* [BRIEF]: Copy each line of the data below in which the word "vdom" can be found.

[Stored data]
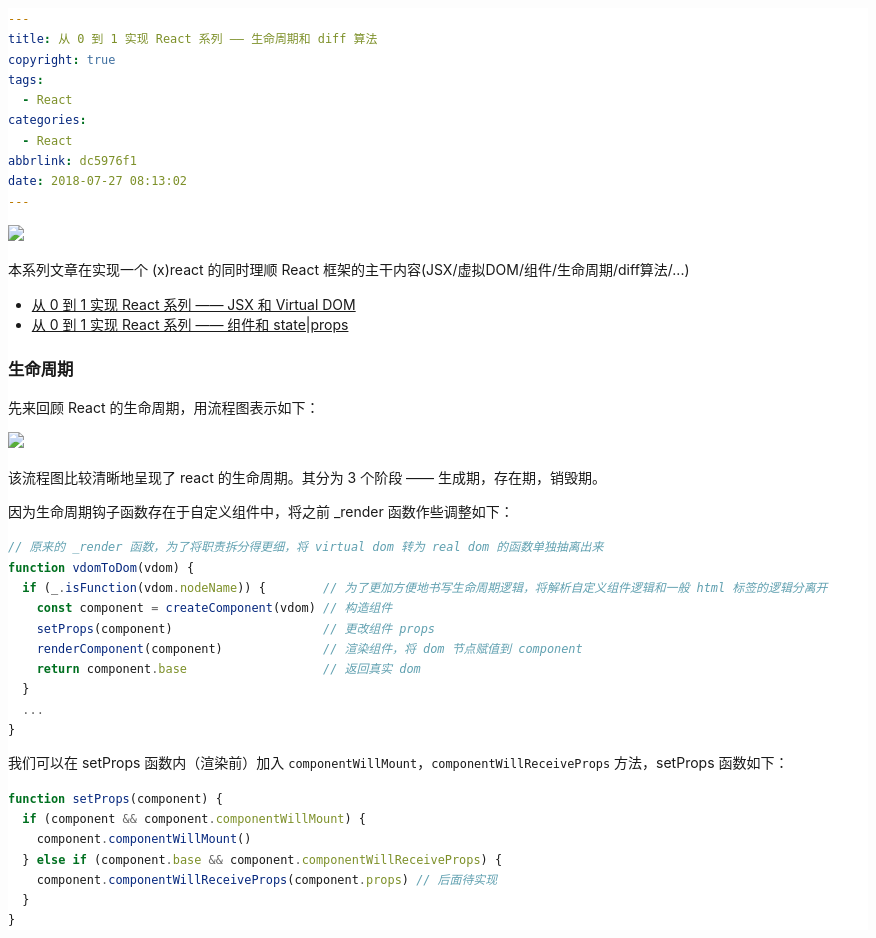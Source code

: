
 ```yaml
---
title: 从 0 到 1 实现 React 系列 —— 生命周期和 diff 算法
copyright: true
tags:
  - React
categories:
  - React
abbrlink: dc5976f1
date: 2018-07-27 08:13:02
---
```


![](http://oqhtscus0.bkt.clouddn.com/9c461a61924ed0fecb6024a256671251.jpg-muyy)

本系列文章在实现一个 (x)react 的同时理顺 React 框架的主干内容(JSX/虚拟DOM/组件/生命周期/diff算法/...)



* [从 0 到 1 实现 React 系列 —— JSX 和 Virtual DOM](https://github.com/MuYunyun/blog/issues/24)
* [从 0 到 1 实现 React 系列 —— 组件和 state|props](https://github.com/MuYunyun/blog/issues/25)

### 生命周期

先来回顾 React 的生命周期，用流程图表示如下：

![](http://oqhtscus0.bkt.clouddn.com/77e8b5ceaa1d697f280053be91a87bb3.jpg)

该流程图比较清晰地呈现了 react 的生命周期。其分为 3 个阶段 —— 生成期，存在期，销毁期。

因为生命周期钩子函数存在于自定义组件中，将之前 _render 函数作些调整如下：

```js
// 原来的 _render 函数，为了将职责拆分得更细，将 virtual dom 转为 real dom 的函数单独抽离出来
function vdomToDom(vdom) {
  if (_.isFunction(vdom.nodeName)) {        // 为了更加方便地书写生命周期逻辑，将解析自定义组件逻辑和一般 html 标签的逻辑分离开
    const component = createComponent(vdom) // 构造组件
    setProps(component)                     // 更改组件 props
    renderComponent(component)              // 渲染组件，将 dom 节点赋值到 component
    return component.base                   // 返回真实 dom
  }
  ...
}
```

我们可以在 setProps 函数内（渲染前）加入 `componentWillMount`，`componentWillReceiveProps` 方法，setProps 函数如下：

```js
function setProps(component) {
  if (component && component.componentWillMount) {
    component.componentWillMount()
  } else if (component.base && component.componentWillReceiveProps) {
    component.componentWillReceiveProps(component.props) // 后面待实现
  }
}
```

* [REPLY]:
function vdomToDom(vdom) {
  if (_.isFunction(vdom.nodeName)) {        // 为了更加方便地书写生命周期逻辑，将解析自定义组件逻辑和一般 html 标签的逻辑分离开
    const component = createComponent(vdom) // 构造组件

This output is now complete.